Dark Shadows is most effective in its moments of super-broad comedy, with Johnny Depp as an 18th-century vampire flummoxed by the 'modern' life of super-kitschy 1972. Were it some minor fish-out-of-water comedy, the film might float on the back of Depp's eager performance —and, elsewhere, through similarly over-the-top turns from Helena Bonham Carter and Eva Green— and its easy sketch-comic tone. But when Burton turns to the supernatural elements of the tale, to its ghost tales and tragic back-stories and vampires and werewolves, he does not so with campy silliness, but with an attempt at serious spookiness and earnest drama; which is to say nothing of the attempted moments of genuine emotion and/or fight-scene climax. They come as a run of bum notes, each completely out-of-tune with the comedy that occupies most of the screen-time, making for a disharmonious, jarring effect that derails the narrative; Dark Shadows a cacophonous calamity in which its maker is, aesthetically speaking, utterly tin-eared.
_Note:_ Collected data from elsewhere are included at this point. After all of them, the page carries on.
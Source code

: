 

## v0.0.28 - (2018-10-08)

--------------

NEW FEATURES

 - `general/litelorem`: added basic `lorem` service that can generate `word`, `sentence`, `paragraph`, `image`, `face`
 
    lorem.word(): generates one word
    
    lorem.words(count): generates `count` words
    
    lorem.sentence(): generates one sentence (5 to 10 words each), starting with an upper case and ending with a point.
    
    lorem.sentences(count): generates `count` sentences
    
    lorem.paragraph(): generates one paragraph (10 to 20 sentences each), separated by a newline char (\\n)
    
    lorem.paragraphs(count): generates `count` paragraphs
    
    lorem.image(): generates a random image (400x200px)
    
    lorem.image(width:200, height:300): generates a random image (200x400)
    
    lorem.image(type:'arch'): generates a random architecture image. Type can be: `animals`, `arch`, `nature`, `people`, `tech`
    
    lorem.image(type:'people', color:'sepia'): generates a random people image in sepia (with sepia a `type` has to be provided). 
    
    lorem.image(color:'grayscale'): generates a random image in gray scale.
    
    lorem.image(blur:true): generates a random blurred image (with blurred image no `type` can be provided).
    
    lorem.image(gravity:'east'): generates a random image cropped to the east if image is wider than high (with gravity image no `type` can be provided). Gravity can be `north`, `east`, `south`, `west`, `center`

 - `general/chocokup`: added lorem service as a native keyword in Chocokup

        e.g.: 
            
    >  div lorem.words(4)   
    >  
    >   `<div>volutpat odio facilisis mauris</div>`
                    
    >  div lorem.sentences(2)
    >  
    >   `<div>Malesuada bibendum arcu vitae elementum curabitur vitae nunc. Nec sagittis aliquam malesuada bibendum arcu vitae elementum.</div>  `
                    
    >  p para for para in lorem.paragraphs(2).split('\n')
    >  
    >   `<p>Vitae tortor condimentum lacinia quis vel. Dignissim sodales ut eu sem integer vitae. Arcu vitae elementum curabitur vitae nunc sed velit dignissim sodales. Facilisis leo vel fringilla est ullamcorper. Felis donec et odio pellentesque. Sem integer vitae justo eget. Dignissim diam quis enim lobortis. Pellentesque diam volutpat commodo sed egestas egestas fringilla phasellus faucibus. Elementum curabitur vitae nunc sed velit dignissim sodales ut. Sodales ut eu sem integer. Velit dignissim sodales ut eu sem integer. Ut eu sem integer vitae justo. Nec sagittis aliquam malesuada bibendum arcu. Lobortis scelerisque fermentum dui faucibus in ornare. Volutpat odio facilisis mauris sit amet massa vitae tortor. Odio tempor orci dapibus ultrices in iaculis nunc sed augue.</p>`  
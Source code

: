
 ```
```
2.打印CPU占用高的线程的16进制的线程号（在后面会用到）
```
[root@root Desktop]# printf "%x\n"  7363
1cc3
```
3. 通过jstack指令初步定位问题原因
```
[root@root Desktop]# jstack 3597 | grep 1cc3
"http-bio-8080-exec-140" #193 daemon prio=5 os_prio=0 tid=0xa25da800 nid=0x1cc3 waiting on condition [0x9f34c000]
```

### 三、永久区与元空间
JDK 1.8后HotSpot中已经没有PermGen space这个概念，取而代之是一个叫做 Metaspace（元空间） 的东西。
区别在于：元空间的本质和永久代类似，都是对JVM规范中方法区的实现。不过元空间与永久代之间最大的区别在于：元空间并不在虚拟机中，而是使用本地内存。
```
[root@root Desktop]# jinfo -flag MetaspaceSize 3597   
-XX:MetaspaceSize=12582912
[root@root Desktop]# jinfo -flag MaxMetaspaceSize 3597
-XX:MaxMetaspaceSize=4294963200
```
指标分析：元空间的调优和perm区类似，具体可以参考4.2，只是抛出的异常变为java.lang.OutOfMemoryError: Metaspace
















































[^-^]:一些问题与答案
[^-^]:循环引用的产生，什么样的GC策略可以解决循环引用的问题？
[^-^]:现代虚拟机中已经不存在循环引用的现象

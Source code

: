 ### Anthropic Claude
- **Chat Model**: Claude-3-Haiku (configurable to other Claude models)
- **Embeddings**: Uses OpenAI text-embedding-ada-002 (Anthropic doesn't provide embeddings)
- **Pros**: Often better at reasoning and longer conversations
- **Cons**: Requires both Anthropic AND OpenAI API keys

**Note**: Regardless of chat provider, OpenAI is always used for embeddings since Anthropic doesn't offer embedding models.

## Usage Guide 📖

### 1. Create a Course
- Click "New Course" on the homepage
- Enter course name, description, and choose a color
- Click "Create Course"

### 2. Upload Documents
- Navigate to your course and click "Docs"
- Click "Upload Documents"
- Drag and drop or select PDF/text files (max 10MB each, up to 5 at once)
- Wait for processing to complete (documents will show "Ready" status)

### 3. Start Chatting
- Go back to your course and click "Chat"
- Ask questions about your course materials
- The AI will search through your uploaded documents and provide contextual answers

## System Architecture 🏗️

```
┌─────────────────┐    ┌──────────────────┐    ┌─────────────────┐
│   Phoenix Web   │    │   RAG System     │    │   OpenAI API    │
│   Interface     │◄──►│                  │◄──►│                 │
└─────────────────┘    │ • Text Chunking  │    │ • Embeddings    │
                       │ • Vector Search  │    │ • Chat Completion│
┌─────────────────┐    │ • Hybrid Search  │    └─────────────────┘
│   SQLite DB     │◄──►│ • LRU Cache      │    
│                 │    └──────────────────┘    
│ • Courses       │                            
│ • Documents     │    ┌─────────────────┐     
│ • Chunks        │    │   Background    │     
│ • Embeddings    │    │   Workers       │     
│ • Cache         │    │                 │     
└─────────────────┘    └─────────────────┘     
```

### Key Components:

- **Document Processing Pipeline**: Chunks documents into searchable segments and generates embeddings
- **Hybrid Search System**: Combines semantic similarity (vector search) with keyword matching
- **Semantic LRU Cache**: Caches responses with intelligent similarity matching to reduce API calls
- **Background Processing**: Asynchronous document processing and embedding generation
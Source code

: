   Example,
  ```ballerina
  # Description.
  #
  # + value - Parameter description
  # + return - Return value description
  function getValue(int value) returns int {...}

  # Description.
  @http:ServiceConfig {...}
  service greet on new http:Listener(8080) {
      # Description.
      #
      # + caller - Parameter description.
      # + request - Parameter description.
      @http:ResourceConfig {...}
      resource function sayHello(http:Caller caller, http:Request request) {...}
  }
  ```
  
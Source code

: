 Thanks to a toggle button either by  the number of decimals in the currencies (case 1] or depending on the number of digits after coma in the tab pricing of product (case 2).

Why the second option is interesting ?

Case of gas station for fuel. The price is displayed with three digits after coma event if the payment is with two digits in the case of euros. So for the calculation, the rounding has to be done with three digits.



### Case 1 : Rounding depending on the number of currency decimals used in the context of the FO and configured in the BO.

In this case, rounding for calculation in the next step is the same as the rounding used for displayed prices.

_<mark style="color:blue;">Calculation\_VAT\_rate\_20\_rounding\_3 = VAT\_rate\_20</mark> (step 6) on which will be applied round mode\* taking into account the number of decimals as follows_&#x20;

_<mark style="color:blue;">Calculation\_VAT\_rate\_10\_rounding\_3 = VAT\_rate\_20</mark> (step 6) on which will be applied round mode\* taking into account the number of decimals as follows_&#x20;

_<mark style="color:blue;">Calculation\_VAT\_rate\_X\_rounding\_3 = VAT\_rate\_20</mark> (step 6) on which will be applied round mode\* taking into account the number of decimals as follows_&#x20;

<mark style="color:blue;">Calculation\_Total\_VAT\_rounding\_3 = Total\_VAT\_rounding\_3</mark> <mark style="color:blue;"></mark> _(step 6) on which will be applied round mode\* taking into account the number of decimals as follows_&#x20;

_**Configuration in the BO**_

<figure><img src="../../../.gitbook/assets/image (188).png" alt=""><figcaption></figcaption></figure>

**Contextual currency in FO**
Michael Winterbottom would theoretically be the filmmaker furthest from having a formula; his career unfolding like some kind of English Soderberg, maintaining artistic independence yet hoping to function like the studio helmers of old, jumping from project to project, genre to genre, constantly at work. Yet, amidst his ever-varied, ever-vaster career (12 films in the past 10 years!), there are recurring quirks, motifs, fondnesses, etc; and Trishna picks up on several of these. It marks Winterbottom's third adaptation of Thomas Hardy, following 1996's Jude and 2000's The Claim; but where those adaptations were period-pieces drawing-roomy and dirt-caked, respectively, this time he modernises the text; shifting the narrative from 19th-century rural England to 21st century India, and turning cut-dry writerly dialogue into mumbled improv banalities.

Like The Road To Guantánamo, it starts out with a crew of Desi Brits backpacking back to their cultural 'homelands'; 20-something bros laughin' it up as they dig up their third-world roots. And, sure enough, there's a sinister turn ahead; though, this time, it comes disguised as love. From amongst the bros, Jay (Riz Ahmed) emerges, identifiable for his burning ardour for the village dame Trisna (Freida Pinto); and soon the narrative isn't a travelogue on foreign shores, but a defiantly local drama – like the novel, about the encroaching forces of industrialisation impacting traditional communities – and, finally, a defiantly silly melodrama.

Winterbottom's camera wobbles with the tics of new millennial vérité, but the barrage of edits and hammering score create a busy compositional manner that suggests the true theatricality of the piece. Soon our swooning tourist reveals himself to be a cold, manipulative prick, and the titular dame becomes not the prized object of his affection but a prisoner of his love; a tragic heroine on her way to that sad, resigned fate of all tragic heroines. Those going in expecting something measured —due to the name of the man behind the camera, or having watched A Mighty Heart or whatever— may be nonplussed by the strange change in narrative tone, but not many 19th century tragedies can accommodate politically-modernist realism.